Anelastic Versus Fully Compressible Turbulent Rayleigh-B\'enard Convection

Abstract:

Numerical simulations of turbulent Rayleigh-B\'enard convection in an ideal gas, using either the anelastic approximation or the fully compressible equations, are compared. Theoretically, the anelastic approximation is expected to hold in weakly superadiabatic systems with $\epsilon = \Delta T / T_r \ll 1$, where $\Delta T$ denotes the superadiabatic temperature drop over the convective layer and $T_r$ the bottom temperature. Using direct numerical simulations, a systematic comparison of anelastic and fully compressible convection is carried out. With decreasing superadiabaticity $\epsilon$, the fully compressible results are found to converge linearly to the anelastic solution with larger density contrasts generally improving the match. We conclude that in many solar and planetary applications, where the superadiabaticity is expected to be vanishingly small, results obtained with the anelastic approximation are in fact more accurate than fully compressible computations, which typically fail to reach small $\epsilon$ for numerical reasons. On the other hand, if the astrophysical system studied contains $\epsilon\sim O(1)$ regions, such as the solar photosphere, fully compressible simulations have the advantage of capturing the full physics.
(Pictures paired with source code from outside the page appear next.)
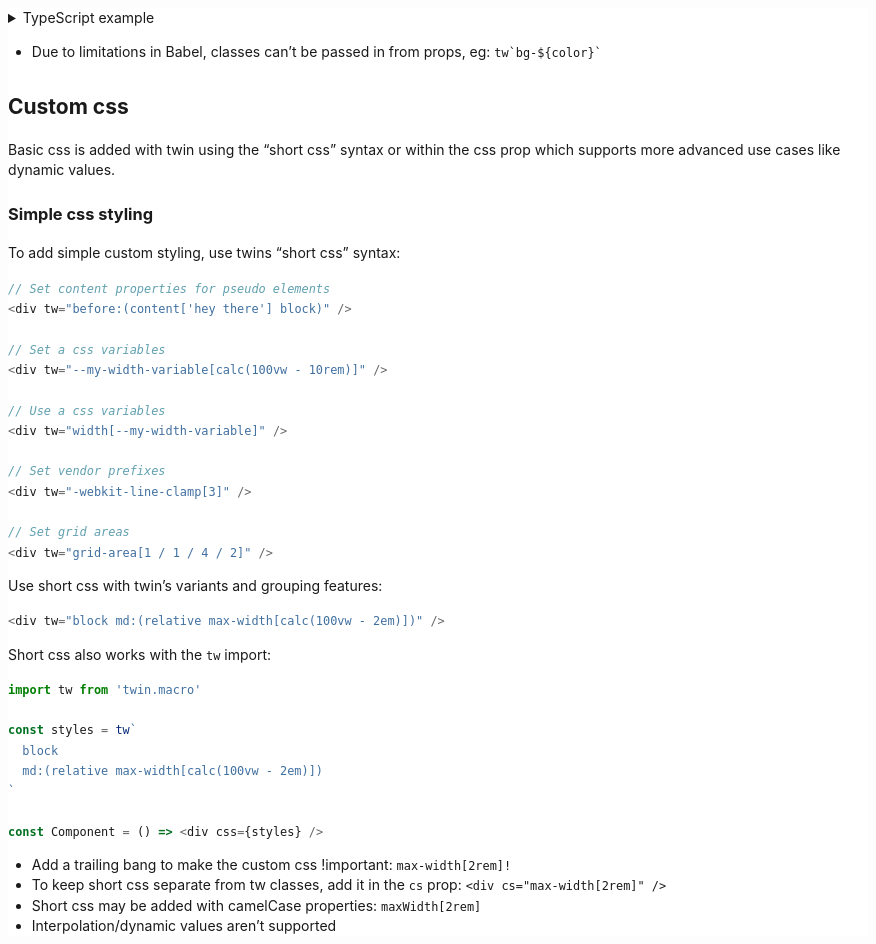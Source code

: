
 ```js
```

<details><summary>TypeScript example</summary></details>

- Due to limitations in Babel, classes can’t be passed in from props, eg: `` tw`bg-${color}` ``

## Custom css

Basic css is added with twin using the “short css” syntax or within the css prop which supports more advanced use cases like dynamic values.

### Simple css styling

To add simple custom styling, use twins “short css” syntax:

```js
// Set content properties for pseudo elements
<div tw="before:(content['hey there'] block)" />

// Set a css variables
<div tw="--my-width-variable[calc(100vw - 10rem)]" />

// Use a css variables
<div tw="width[--my-width-variable]" />

// Set vendor prefixes
<div tw="-webkit-line-clamp[3]" />

// Set grid areas
<div tw="grid-area[1 / 1 / 4 / 2]" />
```

Use short css with twin’s variants and grouping features:

```js
<div tw="block md:(relative max-width[calc(100vw - 2em)])" />
```

Short css also works with the `tw` import:

```js
import tw from 'twin.macro'

const styles = tw`
  block
  md:(relative max-width[calc(100vw - 2em)])
`

const Component = () => <div css={styles} />
```

- Add a trailing bang to make the custom css !important: `max-width[2rem]!`
- To keep short css separate from tw classes, add it in the `cs` prop: `<div cs="max-width[2rem]" />`
- Short css may be added with camelCase properties: `maxWidth[2rem]`
- Interpolation/dynamic values aren’t supported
Interestingly, even in weakly superadiabatic regions, like the bulk of the solar convection zone, the errors introduced by using artificially large values for $\epsilon$ for efficiency reasons remain moderate. If quantitative errors of the order of $10\%$ are acceptable in such low $\epsilon$ regions, our work suggests that fully compressible simulations can indeed be computationally more efficient than their anelastic counterparts.